GABAA receptor function in the γ-hydroxybutyrate model of generalized absence seizures

• Published in: Neuropharmacology Vol. 32; no. 4; pp. 401 - 409
• Main Authors: SNEAD, O. C, CHUN CHE LIU
• Format: Journal Article
• Language: English
• Published: Oxford Elsevier 01.04.1993
• Subjects: Aminocaproates - pharmacology; Animals; Anticonvulsants - pharmacology; Biological and medical sciences; Brain Chemistry - drug effects; Bridged Bicyclo Compounds - metabolism; Bridged Bicyclo Compounds, Heterocyclic; Chlorides - pharmacology; Chlorine; Convulsants - metabolism; Electroencephalography - drug effects; Epilepsy, Absence - chemically induced; Epilepsy, Absence - metabolism; Flunitrazepam - metabolism; In Vitro Techniques; Kinetics; Male; Medical sciences; Muscimol - pharmacology; Nervous system involvement in other diseases.
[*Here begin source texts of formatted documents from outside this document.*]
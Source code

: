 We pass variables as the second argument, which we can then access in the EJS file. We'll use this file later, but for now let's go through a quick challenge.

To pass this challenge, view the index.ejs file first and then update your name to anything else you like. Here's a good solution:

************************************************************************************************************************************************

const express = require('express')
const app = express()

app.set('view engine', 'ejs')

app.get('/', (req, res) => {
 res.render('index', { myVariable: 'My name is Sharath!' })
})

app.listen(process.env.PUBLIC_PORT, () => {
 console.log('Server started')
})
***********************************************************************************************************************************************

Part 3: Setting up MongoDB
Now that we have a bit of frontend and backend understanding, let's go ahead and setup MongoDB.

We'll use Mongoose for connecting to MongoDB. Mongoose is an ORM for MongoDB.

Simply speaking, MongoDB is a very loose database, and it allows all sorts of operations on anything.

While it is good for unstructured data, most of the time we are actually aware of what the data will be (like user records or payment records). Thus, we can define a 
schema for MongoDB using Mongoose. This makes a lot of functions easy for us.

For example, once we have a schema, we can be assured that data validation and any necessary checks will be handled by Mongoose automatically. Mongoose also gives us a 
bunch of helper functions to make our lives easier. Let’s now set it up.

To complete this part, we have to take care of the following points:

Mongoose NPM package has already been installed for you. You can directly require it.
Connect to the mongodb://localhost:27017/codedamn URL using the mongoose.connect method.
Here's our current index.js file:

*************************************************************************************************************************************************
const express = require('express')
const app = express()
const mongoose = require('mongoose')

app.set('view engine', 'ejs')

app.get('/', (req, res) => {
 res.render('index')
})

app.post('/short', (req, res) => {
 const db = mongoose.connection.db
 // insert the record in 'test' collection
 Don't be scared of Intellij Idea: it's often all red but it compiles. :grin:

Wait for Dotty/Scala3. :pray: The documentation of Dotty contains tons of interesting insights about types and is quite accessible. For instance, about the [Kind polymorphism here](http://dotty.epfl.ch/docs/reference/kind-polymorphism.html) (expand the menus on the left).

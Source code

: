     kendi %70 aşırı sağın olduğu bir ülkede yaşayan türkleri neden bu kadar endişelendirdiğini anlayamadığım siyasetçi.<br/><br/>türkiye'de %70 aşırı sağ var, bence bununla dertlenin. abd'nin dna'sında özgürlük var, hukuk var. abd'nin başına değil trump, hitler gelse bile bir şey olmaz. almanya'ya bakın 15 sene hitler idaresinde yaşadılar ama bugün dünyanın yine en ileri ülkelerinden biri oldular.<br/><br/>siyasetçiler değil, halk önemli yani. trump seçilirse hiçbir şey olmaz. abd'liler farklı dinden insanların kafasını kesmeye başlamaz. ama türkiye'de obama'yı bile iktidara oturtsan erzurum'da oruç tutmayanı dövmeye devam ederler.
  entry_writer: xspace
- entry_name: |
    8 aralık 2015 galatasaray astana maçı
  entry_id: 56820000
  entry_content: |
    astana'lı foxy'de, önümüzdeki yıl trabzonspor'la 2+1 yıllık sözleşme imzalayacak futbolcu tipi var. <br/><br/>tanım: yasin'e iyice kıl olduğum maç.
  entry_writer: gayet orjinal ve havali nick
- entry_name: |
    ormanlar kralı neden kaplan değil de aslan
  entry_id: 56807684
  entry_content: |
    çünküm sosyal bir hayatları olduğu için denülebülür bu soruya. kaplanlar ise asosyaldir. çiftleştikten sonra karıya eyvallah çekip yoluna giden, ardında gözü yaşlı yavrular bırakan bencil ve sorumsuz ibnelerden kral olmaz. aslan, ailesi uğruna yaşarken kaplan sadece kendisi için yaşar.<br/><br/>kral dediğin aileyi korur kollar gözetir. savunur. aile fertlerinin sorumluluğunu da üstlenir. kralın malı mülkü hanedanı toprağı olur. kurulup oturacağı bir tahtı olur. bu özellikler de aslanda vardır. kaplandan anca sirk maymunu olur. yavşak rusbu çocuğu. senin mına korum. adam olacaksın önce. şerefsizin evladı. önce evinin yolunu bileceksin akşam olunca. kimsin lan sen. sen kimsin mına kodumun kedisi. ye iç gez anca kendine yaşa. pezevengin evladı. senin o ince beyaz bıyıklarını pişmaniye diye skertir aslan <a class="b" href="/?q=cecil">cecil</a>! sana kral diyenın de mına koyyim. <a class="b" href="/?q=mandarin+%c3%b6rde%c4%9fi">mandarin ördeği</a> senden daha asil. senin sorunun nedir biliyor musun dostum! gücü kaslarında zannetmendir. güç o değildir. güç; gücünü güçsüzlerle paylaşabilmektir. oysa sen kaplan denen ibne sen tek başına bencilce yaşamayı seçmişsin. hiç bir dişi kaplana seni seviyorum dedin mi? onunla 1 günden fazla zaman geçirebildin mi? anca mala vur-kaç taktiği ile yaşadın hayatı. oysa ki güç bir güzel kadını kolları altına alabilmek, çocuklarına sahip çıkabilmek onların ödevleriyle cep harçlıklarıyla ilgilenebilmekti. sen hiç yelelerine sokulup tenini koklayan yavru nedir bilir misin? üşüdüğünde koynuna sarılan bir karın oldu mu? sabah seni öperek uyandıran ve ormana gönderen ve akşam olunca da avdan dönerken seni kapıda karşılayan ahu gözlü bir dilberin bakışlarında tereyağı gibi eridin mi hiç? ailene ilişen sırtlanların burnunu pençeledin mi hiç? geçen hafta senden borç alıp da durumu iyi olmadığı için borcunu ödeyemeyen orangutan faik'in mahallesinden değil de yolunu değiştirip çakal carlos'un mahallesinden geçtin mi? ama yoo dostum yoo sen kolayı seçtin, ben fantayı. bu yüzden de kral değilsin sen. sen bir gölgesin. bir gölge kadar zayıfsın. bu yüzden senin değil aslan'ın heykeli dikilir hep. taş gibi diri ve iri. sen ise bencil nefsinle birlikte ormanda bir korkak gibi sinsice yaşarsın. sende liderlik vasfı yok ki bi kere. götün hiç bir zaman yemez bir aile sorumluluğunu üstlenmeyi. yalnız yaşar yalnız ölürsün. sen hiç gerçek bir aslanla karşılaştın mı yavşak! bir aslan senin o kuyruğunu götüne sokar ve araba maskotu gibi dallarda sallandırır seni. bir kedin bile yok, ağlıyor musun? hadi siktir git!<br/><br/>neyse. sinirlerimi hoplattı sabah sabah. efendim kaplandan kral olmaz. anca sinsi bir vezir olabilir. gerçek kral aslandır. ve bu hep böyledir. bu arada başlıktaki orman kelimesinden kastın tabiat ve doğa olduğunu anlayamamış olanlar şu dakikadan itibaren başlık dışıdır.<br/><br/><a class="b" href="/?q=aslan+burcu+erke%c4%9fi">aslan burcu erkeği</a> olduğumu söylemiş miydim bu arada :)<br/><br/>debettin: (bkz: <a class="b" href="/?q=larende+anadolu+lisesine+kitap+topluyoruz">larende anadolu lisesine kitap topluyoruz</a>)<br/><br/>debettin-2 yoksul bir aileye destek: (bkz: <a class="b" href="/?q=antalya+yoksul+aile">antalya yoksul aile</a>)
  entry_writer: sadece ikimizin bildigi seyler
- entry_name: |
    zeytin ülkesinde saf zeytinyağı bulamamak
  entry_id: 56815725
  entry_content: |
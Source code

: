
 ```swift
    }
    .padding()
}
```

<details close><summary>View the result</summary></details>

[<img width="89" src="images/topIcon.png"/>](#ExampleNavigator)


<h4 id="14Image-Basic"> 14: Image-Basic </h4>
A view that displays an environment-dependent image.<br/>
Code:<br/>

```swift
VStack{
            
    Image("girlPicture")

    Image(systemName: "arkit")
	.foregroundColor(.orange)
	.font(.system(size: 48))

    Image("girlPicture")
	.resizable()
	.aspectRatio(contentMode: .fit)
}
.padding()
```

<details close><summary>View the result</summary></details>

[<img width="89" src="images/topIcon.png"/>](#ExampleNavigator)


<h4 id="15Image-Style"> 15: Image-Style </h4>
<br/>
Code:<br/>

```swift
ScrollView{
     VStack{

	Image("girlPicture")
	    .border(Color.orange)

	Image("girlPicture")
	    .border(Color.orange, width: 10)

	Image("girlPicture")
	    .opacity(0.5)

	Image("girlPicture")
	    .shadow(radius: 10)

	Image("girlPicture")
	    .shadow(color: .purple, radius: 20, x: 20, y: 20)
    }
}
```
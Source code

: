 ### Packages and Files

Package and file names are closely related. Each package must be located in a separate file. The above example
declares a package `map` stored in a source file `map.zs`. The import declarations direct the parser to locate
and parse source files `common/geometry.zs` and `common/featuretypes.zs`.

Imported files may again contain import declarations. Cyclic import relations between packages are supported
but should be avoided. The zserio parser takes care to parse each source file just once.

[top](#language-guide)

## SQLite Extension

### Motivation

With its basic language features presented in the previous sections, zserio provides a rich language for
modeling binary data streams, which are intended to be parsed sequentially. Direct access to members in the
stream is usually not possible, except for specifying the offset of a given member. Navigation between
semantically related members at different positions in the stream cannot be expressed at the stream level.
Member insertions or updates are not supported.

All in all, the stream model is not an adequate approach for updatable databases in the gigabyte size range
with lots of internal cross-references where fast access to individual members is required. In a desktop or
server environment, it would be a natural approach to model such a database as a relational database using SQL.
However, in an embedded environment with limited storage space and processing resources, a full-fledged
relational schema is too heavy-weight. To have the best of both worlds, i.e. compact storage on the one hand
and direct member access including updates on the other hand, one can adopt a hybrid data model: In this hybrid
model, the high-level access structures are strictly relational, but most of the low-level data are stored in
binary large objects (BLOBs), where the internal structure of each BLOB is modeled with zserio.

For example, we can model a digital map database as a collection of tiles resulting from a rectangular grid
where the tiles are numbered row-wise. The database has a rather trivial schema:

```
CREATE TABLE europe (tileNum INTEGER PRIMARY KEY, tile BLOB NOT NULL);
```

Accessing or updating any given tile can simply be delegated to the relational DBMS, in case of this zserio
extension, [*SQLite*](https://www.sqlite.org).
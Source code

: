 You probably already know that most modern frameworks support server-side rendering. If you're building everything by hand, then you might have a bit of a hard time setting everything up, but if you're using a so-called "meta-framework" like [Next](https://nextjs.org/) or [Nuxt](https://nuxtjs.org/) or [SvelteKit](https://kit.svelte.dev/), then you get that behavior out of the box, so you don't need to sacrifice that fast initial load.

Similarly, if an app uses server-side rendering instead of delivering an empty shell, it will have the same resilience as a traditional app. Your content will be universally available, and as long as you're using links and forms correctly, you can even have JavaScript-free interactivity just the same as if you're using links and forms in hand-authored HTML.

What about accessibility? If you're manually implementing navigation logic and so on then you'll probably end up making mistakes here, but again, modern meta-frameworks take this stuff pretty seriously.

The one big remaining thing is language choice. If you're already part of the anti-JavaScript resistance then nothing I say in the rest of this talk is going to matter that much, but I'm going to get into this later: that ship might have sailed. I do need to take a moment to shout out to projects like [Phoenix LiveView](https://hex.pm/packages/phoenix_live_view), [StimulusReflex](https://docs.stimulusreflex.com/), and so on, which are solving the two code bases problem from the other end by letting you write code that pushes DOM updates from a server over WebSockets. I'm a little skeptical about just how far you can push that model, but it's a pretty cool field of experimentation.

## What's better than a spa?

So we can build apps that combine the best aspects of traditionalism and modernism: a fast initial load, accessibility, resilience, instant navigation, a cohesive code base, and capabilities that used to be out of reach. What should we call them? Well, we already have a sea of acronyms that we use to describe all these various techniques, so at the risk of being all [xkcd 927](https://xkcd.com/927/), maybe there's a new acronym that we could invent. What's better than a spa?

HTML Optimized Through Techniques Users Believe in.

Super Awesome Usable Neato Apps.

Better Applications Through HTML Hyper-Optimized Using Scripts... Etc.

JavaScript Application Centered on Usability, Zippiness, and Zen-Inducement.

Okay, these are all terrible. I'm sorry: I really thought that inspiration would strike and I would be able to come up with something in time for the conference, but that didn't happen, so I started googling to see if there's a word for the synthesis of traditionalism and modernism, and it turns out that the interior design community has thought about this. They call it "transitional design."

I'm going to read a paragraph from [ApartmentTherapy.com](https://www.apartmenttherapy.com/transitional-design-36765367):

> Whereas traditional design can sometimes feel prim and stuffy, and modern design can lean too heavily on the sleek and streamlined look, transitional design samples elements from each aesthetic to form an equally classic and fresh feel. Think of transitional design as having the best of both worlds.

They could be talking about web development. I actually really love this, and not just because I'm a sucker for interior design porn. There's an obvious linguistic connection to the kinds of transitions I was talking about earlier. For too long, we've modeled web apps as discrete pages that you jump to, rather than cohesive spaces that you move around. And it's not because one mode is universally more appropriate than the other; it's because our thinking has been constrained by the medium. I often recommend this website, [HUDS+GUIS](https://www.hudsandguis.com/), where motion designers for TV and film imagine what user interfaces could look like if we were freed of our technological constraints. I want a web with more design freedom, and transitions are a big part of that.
Miscellaneous; Neurology; Radioisotopes; Rats; Rats, Sprague-Dawley; Receptors, GABA-A - drug effects; Receptors, GABA-A - metabolism; Sodium Oxybate - pharmacology; Synaptosomes - drug effects; Synaptosomes - metabolism; Vigabatrin; Nervous system diseases; Intraperitoneal administration; Rat; Epilepsy; Rodentia; In vitro; In vivo; Vertebrata; Biological fixation; Experimental disease; Mammalia; Convulsion; Animal; Mechanism of action; Gabaergic receptor A
• ISSN: 0028-3908; 1873-7064
• DOI: 10.1016/0028-3908(93)90163-W

gamma-Hydroxybutyric acid (GHB) produces absence-like seizures when given to animals. One of the distinguishing characteristics of experimental generalized absence seizures is that they are exacerbated by GABAA agonists. Therefore, the hypothesis that GHB-induced absence seizures result from an interaction between GHB and the GABAA receptor complex was tested. The effect of GHB on the function of various components of the GABAA receptor complex in the cortex of the rat, was determined in a series of in vitro experiments. Similar studies were carried out at various times following systemic administration of the prodrug of GHB, gamma-butyrolactone (GBL) and changes in the GABAA receptor were correlated with electrographic and behavioral changes. gamma-Hydroxybutyric acid had no effect on the binding of [3H]muscimol, [3H]flunitrazepam and [35S]t-butylbicyclophosphorothionate (TBPS) or on the uptake of 36Cl- into synaptoneurosomes in the in vitro studies. Nor were changes observed after the administration of GBL before the onset of GHB-induced absence seizures. However, at the onset of GHB-induced spike wave discharge, there was a significant (P < 0.04) decrease in the binding of [35S]TBPS, associated with a significant decrease in muscimol-stimulated uptake of 36Cl- with no other biochemical change. One minute after onset of GHB-induced absence seizure, a significant (P < 0.05) increase in the binding of [3H]muscimol was noted. Ten minutes later the decrease in muscimol-stimulated uptake of 36Cl- had normalized, while the changes in binding of [3H]muscimol and [35S]TBPS persisted. Because GABAA function remained unchanged in the in vitro studies, as well as prior to the onset of GHB-induced absence seizures in the in vivo experiments, these studies do not support the hypothesis that GHB interacts directly with the GABAA receptor complex to produce absence-like seizures.